## EXERCISE BRIEF
Give back exactly the stretch of data below from the line holding "marker as in a" through the line holding "- Automated login", both ends included, and leave the remaining lines out.
Start of SUPPLIED RECORDS
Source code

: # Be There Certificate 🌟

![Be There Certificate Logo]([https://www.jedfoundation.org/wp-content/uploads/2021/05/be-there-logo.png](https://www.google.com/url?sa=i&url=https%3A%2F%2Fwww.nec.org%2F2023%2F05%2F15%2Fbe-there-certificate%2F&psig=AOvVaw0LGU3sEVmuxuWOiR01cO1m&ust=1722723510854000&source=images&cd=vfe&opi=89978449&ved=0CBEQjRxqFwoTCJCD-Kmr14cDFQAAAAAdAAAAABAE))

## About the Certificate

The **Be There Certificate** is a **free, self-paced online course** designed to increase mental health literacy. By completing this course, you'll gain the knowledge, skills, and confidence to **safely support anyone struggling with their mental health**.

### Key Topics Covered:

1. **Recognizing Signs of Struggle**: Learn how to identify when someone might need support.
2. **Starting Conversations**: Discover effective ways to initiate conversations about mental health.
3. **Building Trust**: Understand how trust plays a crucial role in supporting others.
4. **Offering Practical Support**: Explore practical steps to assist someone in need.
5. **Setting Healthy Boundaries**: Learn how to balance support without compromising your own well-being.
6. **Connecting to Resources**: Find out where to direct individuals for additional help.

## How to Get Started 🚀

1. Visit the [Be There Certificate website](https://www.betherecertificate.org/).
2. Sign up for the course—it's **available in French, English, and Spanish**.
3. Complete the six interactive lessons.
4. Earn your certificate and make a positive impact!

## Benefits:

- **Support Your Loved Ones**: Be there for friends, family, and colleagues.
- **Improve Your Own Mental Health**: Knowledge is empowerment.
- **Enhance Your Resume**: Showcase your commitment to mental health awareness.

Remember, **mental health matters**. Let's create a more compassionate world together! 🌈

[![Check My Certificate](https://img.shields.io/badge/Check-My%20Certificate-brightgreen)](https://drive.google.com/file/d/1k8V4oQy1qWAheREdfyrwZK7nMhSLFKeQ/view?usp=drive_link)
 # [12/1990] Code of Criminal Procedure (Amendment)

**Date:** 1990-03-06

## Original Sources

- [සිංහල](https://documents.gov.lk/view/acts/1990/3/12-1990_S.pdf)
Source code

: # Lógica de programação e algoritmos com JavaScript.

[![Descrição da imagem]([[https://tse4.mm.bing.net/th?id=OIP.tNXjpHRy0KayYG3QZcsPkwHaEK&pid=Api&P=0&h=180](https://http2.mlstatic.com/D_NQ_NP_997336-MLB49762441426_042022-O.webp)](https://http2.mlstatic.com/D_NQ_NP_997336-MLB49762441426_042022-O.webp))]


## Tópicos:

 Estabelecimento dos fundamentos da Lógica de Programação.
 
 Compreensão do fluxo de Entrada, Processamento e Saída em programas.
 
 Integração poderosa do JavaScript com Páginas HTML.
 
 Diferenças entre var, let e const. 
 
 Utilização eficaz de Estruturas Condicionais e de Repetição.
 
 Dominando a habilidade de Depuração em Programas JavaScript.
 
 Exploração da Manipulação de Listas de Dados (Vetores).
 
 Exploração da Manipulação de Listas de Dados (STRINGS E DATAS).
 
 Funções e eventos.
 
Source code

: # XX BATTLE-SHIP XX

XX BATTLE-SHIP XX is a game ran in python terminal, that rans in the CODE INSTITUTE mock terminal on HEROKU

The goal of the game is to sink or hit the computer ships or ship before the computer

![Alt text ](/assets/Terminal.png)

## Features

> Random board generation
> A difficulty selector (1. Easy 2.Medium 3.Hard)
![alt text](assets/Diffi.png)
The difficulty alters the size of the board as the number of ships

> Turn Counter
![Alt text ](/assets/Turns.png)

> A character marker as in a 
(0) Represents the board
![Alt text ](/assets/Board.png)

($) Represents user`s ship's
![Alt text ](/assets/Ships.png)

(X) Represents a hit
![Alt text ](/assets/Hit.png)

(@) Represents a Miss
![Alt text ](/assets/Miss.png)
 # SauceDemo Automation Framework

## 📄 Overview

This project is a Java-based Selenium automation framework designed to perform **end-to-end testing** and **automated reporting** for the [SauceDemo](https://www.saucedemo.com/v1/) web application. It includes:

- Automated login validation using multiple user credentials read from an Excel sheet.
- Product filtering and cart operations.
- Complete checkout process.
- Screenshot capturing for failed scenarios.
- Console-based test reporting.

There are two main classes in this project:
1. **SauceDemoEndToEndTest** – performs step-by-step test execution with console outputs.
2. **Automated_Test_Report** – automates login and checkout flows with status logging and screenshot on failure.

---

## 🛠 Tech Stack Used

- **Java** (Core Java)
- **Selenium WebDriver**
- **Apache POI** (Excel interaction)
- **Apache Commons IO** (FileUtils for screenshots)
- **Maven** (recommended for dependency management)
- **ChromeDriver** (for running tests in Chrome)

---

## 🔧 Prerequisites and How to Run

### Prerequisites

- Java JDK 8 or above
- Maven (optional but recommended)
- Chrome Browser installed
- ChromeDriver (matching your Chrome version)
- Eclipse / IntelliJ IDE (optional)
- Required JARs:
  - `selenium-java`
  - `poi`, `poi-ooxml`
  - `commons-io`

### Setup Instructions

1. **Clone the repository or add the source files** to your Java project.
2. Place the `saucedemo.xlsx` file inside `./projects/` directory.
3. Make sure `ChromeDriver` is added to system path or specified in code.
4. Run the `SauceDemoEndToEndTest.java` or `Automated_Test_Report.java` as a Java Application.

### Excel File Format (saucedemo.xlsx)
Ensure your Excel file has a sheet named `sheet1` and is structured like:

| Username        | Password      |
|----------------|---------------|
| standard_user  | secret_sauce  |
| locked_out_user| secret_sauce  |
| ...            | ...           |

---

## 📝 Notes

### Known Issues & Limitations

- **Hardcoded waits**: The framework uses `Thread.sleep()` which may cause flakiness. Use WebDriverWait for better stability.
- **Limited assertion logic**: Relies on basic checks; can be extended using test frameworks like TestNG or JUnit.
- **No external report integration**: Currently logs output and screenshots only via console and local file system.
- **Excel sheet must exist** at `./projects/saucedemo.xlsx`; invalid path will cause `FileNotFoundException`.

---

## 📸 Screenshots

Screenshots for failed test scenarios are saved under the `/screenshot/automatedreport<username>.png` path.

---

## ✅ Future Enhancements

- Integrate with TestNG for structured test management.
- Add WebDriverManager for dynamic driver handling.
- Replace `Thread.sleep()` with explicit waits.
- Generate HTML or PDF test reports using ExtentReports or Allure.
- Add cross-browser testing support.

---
End of SUPPLIED RECORDS
## EXERCISE RESPONSE
> A character marker as in a 
(0) Represents the board
![Alt text ](/assets/Board.png)

($) Represents user`s ship's
![Alt text ](/assets/Ships.png)

(X) Represents a hit
![Alt text ](/assets/Hit.png)

(@) Represents a Miss
![Alt text ](/assets/Miss.png)
 # SauceDemo Automation Framework

## 📄 Overview

This project is a Java-based Selenium automation framework designed to perform **end-to-end testing** and **automated reporting** for the [SauceDemo](https://www.saucedemo.com/v1/) web application. It includes:

- Automated login validation using multiple user credentials read from an Excel sheet.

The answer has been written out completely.